I am sure they are watching and it won't be long before someone sees a chance to make a $ or 2.


----------



## TwoSkies57 (Feb 23, 2009)

A similiar setup used to be offered by Kreg/Woodpecker for the Kreg line of table/leg packages. A few months back they offered a special, then they disappeared off of the map. Most likely due to lack of interest...


----------



## bobj3 (Jan 17, 2006)

Hi Jim

Now I see why you are looking at one after seeing your router table and the mess on the floor  you may want to take a look at the bag for the Vac. systems ,I'm sure you can make a ring to hold it in place..I'm sure with just a little bit of work you could add a vac.port to one, with some plastic and pop rivet or two..

You may say it will not hold it's shape,,I have a plastic insert for the plastic trash bags (33 gal.type) that just pop's in and holds the plastic trash bag open that would do the job..

Just a note----I have a cloth bag that came with my sears table saw that works the same way.it just slips under the table saw base just under the saw motor asm. ..

One more note --I don't use the cloth bag I use a plastic flower pot that I rework just a little bit to do the same job,see the last picture 

=


----------



## jmg1017 (Apr 9, 2009)

I've read this entire thread and I respectfully disagree with some of the comments.
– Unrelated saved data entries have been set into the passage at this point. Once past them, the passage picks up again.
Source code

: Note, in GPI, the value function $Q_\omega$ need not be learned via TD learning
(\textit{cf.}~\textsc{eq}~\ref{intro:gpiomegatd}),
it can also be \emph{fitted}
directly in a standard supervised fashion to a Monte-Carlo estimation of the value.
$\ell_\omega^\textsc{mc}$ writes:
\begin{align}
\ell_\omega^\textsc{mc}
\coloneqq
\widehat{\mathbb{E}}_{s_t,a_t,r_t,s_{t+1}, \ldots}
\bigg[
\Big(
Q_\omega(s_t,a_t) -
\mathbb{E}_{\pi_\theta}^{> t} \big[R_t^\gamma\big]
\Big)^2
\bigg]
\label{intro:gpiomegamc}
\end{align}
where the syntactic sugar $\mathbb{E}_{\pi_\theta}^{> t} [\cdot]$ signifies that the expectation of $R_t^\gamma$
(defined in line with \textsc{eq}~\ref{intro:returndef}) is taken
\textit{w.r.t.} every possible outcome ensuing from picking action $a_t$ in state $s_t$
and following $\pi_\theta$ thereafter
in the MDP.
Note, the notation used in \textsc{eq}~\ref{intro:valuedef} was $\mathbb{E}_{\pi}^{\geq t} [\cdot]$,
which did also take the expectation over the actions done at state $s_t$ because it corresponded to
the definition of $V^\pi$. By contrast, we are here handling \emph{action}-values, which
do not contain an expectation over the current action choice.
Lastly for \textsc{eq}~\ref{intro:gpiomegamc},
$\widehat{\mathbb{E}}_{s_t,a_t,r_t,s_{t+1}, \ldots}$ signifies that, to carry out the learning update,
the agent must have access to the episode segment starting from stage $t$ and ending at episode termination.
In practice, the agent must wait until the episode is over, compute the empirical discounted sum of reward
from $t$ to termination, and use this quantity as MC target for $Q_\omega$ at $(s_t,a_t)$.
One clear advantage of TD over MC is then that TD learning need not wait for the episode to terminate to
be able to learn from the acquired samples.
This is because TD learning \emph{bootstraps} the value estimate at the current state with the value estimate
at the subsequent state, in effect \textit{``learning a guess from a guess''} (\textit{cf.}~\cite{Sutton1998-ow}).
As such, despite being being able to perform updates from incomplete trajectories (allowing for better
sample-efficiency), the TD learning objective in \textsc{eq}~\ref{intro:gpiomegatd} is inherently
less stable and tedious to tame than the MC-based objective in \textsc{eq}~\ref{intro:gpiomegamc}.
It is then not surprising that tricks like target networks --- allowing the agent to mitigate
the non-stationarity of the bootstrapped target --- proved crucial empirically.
With what we know nowadays about airborne particles and how they effect our lungs and health, it only makes sense to protect ourselves while enjoying this wonderful hobby of ours. 
When I look at old pictures of home shops and production shops and see the floors and walls covered with sawdust I cringe. 
Would anyone seriously plan or build a home wood shop today without considering first and foremost a dust collection system?? I hope not. Every tool in my shop is in some way integrated into my DC system. The older tools that cannot be are replaced with ones that can.
To simply state that "the beast will make a mess" is no longer acceptable.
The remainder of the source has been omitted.